Migration Guide for GPU Compute Workloads in Azure

As more powerful GPUs become available in the marketplace and in Microsoft Azure datacenters, we recommend re-assessing the performance of your workloads and considering migrating to newer GPUs.

For the same reason, as well as to maintain a high-quality and reliable service offering, Azure periodically retires the hardware that powers older VM sizes. The first group of GPU products to be retired in Azure are the original NC, NC v2 and ND-series VMs, powered by NVIDIA Tesla K80, P100, and P40 datacenter GPU accelerators respectively.
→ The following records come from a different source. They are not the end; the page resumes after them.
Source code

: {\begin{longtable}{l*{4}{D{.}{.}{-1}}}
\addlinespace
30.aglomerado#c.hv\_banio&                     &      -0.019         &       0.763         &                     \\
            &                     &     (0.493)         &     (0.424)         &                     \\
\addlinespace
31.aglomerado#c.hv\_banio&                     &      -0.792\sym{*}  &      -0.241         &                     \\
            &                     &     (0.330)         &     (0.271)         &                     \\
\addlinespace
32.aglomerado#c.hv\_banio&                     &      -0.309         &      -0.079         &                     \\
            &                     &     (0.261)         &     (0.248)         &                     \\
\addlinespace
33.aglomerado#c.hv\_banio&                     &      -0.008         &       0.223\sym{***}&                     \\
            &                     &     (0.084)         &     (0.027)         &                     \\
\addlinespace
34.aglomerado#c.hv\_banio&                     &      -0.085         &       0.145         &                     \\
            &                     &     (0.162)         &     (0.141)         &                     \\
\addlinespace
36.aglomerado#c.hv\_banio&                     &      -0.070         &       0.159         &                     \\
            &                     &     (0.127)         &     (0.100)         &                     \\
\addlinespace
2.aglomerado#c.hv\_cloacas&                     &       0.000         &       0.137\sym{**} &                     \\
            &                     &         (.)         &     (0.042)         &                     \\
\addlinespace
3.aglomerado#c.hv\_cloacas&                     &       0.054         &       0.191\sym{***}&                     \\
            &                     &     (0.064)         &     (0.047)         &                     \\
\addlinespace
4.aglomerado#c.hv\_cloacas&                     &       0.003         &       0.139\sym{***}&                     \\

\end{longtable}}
These products will be retired on August 31st 2023, and the oldest VMs in this series launched in 2016.

Since then, GPUs have made incredible strides alongside the entire deep learning and HPC industry, typically exceeding a doubling in performance between generations. Since the launch of NVIDIA K80, P40, and P100 GPUs, Azure has shipped multiple newer generations and categories of VM products geared at GPU-accelerated compute and AI, based around NVIDIA’s T4, V100, and A100 GPUs, and differentiated by optional features such as InfiniBand-based interconnect fabrics. These are all options we encourage customers to explore as migration paths.

In most cases, the dramatic increase in performance offered by newer generations of GPUs lowers overall TCO by decreasing the duration of job, for burstable jobs- or reducing the quantity of overall GPU-enabled VMs required to cover a fixed-size demand for compute resources, even though costs per GPU-hour may vary. In addition to these benefits, customers may improve Time-to-Solution via higher-performing VMs, and improve the health and supportability of their solution by adopting newer software, CUDA runtime, and driver versions.

Migration vs. Optimization

Azure recognizes that customers have a multitude of requirements that may dictate the selection of a specific GPU VM product, including GPU architectural considerations, interconnects, TCO, Time to Solution, and regional availability based on compliance locality or latency requirements- and some of these even change over time.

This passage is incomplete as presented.